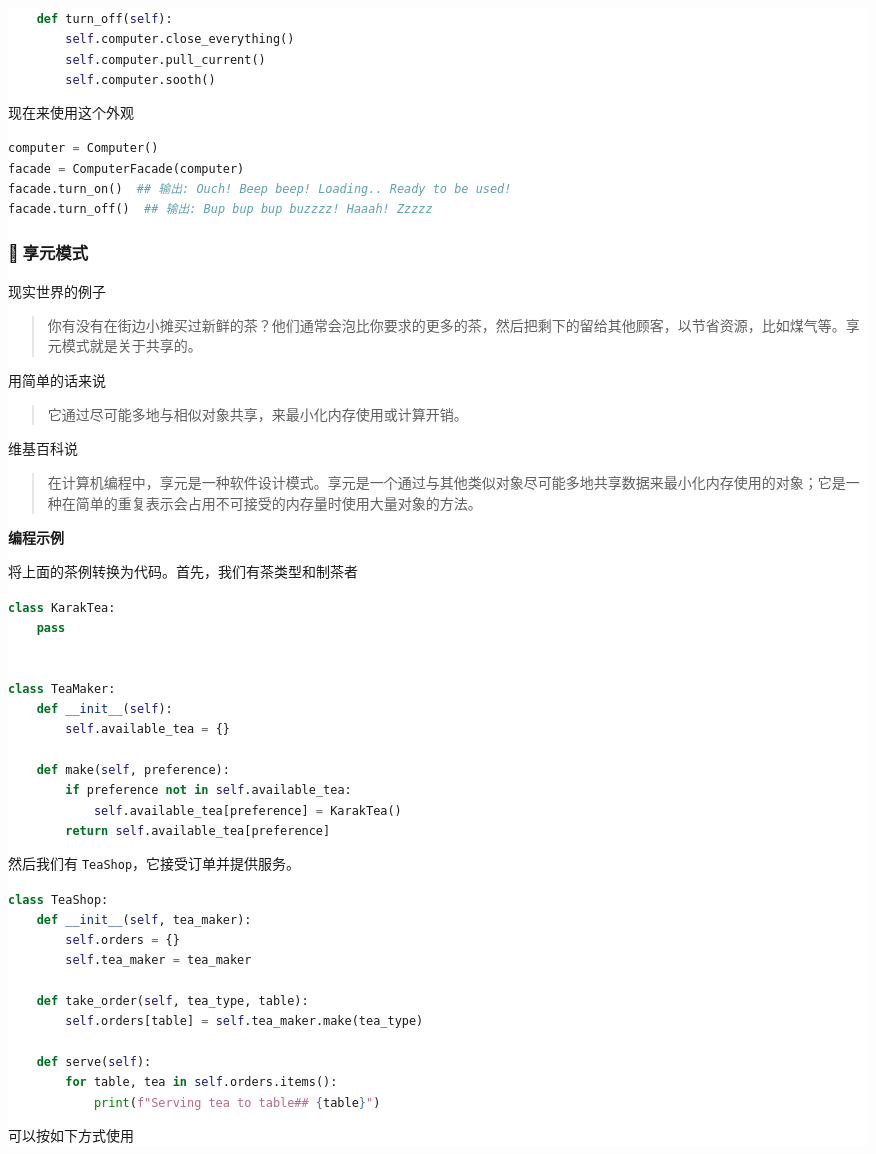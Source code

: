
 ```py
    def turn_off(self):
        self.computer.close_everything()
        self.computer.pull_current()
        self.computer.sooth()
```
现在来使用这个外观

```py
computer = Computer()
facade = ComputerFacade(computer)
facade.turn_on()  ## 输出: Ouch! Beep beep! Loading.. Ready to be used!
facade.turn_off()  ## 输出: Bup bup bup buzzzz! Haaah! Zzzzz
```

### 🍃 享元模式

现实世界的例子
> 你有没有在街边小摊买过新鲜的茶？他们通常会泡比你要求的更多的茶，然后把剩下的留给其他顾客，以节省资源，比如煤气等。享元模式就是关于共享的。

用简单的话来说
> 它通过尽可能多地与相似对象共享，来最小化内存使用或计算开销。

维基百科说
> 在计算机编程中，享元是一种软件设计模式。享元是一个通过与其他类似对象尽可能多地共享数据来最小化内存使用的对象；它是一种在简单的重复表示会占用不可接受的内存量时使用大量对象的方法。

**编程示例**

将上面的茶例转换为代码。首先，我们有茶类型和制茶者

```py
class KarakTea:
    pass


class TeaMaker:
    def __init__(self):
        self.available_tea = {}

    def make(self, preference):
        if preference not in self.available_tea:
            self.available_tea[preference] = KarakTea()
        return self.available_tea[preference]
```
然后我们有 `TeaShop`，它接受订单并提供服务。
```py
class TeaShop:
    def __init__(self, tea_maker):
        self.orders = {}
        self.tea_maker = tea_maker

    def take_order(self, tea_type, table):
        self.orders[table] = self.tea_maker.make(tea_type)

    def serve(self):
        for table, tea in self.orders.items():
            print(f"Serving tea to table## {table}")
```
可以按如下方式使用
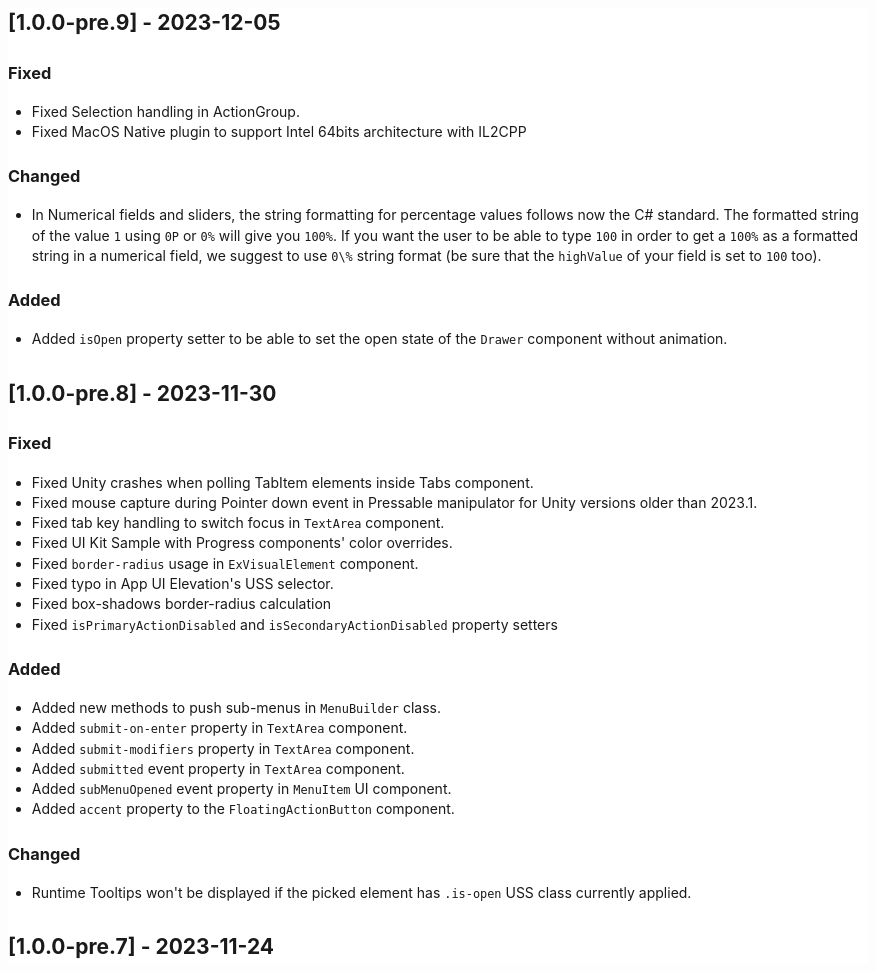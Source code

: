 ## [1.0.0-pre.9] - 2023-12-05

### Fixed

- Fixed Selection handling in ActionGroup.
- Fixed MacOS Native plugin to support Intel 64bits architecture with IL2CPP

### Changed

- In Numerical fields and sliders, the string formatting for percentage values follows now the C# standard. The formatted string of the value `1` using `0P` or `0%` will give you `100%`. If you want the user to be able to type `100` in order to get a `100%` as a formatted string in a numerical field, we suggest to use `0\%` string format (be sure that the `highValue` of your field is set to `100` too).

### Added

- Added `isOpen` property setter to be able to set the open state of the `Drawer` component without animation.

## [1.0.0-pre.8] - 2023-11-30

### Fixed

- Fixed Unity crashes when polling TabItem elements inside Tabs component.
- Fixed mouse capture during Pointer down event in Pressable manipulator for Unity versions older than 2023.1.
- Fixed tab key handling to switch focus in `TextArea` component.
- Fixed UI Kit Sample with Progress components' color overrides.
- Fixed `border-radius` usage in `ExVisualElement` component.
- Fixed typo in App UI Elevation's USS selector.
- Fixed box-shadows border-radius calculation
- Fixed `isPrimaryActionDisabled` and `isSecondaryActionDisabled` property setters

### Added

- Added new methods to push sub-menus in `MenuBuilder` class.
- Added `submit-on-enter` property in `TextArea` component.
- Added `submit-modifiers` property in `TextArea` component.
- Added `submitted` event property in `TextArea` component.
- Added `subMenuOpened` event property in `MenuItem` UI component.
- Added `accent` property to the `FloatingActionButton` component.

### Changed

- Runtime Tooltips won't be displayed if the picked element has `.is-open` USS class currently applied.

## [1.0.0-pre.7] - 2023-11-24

Exercise.
A verbatim copy of every entry is wanted; the pictures stay out of it.

Expected output.
Source code

:
 ```py
    def turn_off(self):
        self.computer.close_everything()
        self.computer.pull_current()
        self.computer.sooth()
```
现在来使用这个外观

```py
computer = Computer()
facade = ComputerFacade(computer)
facade.turn_on()  ## 输出: Ouch! Beep beep! Loading.. Ready to be used!
facade.turn_off()  ## 输出: Bup bup bup buzzzz! Haaah! Zzzzz
```

### 🍃 享元模式

现实世界的例子
> 你有没有在街边小摊买过新鲜的茶？他们通常会泡比你要求的更多的茶，然后把剩下的留给其他顾客，以节省资源，比如煤气等。享元模式就是关于共享的。

用简单的话来说
> 它通过尽可能多地与相似对象共享，来最小化内存使用或计算开销。

维基百科说
> 在计算机编程中，享元是一种软件设计模式。享元是一个通过与其他类似对象尽可能多地共享数据来最小化内存使用的对象；它是一种在简单的重复表示会占用不可接受的内存量时使用大量对象的方法。

**编程示例**

将上面的茶例转换为代码。首先，我们有茶类型和制茶者

```py
class KarakTea:
    pass


class TeaMaker:
    def __init__(self):
        self.available_tea = {}

    def make(self, preference):
        if preference not in self.available_tea:
            self.available_tea[preference] = KarakTea()
        return self.available_tea[preference]
```
然后我们有 `TeaShop`，它接受订单并提供服务。
```py
class TeaShop:
    def __init__(self, tea_maker):
        self.orders = {}
        self.tea_maker = tea_maker

    def take_order(self, tea_type, table):
        self.orders[table] = self.tea_maker.make(tea_type)

    def serve(self):
        for table, tea in self.orders.items():
            print(f"Serving tea to table## {table}")
```
可以按如下方式使用
Source code

: ## [1.0.0-pre.9] - 2023-12-05

### Fixed

- Fixed Selection handling in ActionGroup.
- Fixed MacOS Native plugin to support Intel 64bits architecture with IL2CPP

### Changed

- In Numerical fields and sliders, the string formatting for percentage values follows now the C# standard. The formatted string of the value `1` using `0P` or `0%` will give you `100%`. If you want the user to be able to type `100` in order to get a `100%` as a formatted string in a numerical field, we suggest to use `0\%` string format (be sure that the `highValue` of your field is set to `100` too).

### Added

- Added `isOpen` property setter to be able to set the open state of the `Drawer` component without animation.

## [1.0.0-pre.8] - 2023-11-30

### Fixed

- Fixed Unity crashes when polling TabItem elements inside Tabs component.
- Fixed mouse capture during Pointer down event in Pressable manipulator for Unity versions older than 2023.1.
- Fixed tab key handling to switch focus in `TextArea` component.
- Fixed UI Kit Sample with Progress components' color overrides.
- Fixed `border-radius` usage in `ExVisualElement` component.
- Fixed typo in App UI Elevation's USS selector.
- Fixed box-shadows border-radius calculation
- Fixed `isPrimaryActionDisabled` and `isSecondaryActionDisabled` property setters

### Added

- Added new methods to push sub-menus in `MenuBuilder` class.
- Added `submit-on-enter` property in `TextArea` component.
- Added `submit-modifiers` property in `TextArea` component.
- Added `submitted` event property in `TextArea` component.
- Added `subMenuOpened` event property in `MenuItem` UI component.
- Added `accent` property to the `FloatingActionButton` component.

### Changed

- Runtime Tooltips won't be displayed if the picked element has `.is-open` USS class currently applied.

## [1.0.0-pre.7] - 2023-11-24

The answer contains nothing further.